Output the full listing below exactly, without the pictures.
▽
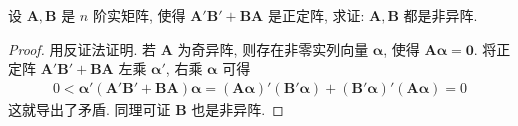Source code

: \documentclass[../../main.tex]{subfiles}%
\begin{document}
\begin{proposition}\label{proposition:两个正定阵和非异阵的关系}
设 \(\boldsymbol{A},\boldsymbol{B}\) 是 \(n\) 阶实矩阵, 使得 \(\boldsymbol{A}'\boldsymbol{B}'+\boldsymbol{B}\boldsymbol{A}\) 是正定阵, 求证: \(\boldsymbol{A},\boldsymbol{B}\) 都是非异阵.
\end{proposition}
\begin{proof}

用反证法证明. 若 \(\boldsymbol{A}\) 为奇异阵, 则存在非零实列向量 \(\boldsymbol{\alpha}\), 使得 \(\boldsymbol{A}\boldsymbol{\alpha}=\boldsymbol{0}\). 将正定阵 \(\boldsymbol{A}'\boldsymbol{B}'+\boldsymbol{B}\boldsymbol{A}\) 左乘 \(\boldsymbol{\alpha}'\), 右乘 \(\boldsymbol{\alpha}\) 可得
\begin{align*}
0<\boldsymbol{\alpha}'(\boldsymbol{A}'\boldsymbol{B}'+\boldsymbol{B}\boldsymbol{A})\boldsymbol{\alpha}=(\boldsymbol{A}\boldsymbol{\alpha})'(\boldsymbol{B}'\boldsymbol{\alpha})+(\boldsymbol{B}'\boldsymbol{\alpha})'(\boldsymbol{A}\boldsymbol{\alpha})= 0
\end{align*}
这就导出了矛盾. 同理可证 \(\boldsymbol{B}\) 也是非异阵. 

\end{proof}
\end{document}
△
- _Solution to this problem_
Source code

: \documentclass[../../main.tex]{subfiles}%
\begin{document}
\begin{proposition}\label{proposition:两个正定阵和非异阵的关系}
设 \(\boldsymbol{A},\boldsymbol{B}\) 是 \(n\) 阶实矩阵, 使得 \(\boldsymbol{A}'\boldsymbol{B}'+\boldsymbol{B}\boldsymbol{A}\) 是正定阵, 求证: \(\boldsymbol{A},\boldsymbol{B}\) 都是非异阵.
\end{proposition}
\begin{proof}

用反证法证明. 若 \(\boldsymbol{A}\) 为奇异阵, 则存在非零实列向量 \(\boldsymbol{\alpha}\), 使得 \(\boldsymbol{A}\boldsymbol{\alpha}=\boldsymbol{0}\). 将正定阵 \(\boldsymbol{A}'\boldsymbol{B}'+\boldsymbol{B}\boldsymbol{A}\) 左乘 \(\boldsymbol{\alpha}'\), 右乘 \(\boldsymbol{\alpha}\) 可得
\begin{align*}
0<\boldsymbol{\alpha}'(\boldsymbol{A}'\boldsymbol{B}'+\boldsymbol{B}\boldsymbol{A})\boldsymbol{\alpha}=(\boldsymbol{A}\boldsymbol{\alpha})'(\boldsymbol{B}'\boldsymbol{\alpha})+(\boldsymbol{B}'\boldsymbol{\alpha})'(\boldsymbol{A}\boldsymbol{\alpha})= 0
\end{align*}
这就导出了矛盾. 同理可证 \(\boldsymbol{B}\) 也是非异阵. 

\end{proof}
\end{document}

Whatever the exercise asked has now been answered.